Depression and Congestive Heart Failure
Author(s) -
Guck Thomas P.,
Elsasser Gary N.,
Kavan Michael G.,
Eugene J. Eugene J.
Publication year - 2003
Publication title -
congestive heart failure
Language(s) - English
Resource type - Journals
eISSN - 1751-7133
pISSN - 1527-5299
DOI - 10.1111/j.1527-5299.2003.01356.x
Subject(s) - heart failure , medicine , depression (economics) , mood , tricyclic , intensive care medicine , psychiatry , cardiology , pharmacology , economics , macroeconomics
The prevalence rates of depression in congestive heart failure patients range from 24%–42%. Depression is a graded, independent risk factor for readmission to the hospital, functional decline, and mortality in patients with congestive heart failure.

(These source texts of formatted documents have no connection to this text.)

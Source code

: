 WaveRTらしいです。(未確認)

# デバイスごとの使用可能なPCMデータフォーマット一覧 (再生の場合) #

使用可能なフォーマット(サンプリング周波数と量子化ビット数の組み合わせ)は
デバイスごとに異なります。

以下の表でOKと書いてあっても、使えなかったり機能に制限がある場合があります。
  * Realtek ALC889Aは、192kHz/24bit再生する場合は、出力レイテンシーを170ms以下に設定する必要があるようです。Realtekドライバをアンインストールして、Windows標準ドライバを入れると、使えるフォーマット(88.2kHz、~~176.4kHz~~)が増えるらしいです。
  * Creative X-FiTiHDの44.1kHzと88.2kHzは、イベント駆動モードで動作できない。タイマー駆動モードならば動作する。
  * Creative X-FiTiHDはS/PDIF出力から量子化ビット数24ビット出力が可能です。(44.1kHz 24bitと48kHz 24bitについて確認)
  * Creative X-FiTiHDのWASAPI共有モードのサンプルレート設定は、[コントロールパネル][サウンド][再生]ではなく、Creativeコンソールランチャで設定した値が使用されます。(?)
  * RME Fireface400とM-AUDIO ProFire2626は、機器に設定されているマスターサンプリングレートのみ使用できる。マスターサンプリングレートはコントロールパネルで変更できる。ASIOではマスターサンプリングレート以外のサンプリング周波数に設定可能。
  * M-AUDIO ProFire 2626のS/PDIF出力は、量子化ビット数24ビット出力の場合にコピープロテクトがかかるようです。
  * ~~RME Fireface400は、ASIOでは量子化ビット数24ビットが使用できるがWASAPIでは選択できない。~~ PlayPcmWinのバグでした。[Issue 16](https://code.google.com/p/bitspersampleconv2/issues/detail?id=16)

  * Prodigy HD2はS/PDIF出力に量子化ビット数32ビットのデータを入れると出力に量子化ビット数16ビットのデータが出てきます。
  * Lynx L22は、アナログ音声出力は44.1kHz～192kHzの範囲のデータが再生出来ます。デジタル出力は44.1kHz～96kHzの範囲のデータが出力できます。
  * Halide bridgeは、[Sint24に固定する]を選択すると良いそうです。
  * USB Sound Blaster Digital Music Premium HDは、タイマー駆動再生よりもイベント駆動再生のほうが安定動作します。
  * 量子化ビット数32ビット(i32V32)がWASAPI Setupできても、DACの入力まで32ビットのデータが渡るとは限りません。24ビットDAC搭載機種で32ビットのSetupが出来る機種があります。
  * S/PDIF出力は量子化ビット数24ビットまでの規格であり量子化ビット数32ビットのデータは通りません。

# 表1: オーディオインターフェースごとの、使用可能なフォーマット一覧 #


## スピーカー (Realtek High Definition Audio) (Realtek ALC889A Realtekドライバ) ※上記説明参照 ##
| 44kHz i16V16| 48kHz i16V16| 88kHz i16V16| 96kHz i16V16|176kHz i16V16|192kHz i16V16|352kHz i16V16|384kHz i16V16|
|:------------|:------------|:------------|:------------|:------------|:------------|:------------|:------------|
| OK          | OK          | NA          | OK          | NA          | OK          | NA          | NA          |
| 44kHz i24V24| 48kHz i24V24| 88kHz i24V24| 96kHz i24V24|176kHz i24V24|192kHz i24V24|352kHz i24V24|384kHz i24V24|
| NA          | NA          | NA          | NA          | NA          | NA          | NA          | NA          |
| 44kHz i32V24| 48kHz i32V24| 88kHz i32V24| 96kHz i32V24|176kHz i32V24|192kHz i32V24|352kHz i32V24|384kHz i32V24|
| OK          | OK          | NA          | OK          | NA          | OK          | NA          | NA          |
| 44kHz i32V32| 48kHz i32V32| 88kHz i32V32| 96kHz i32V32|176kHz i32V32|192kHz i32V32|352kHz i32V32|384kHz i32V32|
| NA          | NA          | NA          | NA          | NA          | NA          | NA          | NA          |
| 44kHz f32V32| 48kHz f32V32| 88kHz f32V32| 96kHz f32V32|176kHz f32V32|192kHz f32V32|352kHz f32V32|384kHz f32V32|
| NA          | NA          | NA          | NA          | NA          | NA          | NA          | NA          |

Physicians can assess depression by using the SIG E CAPS + mood mnemonic, or any of a number of easily administered and scored self‐report inventories. Cognitive‐behavior therapy is the preferred psychological treatment. Cognitive‐behavior therapy emphasizes the reciprocal interactions among physiology, environmental events, thoughts, and behaviors, and how these may be altered to produce changes in mood and behavior. Pharmacologically, the selective serotonin reuptake inhibitors are recommended, whereas the tricyclic antidepressants are not recommended for depression in congestive heart failure patients. The combination of a selective serotonin reuptake inhibitor with cognitive‐behavior therapy is often the most effective treatment.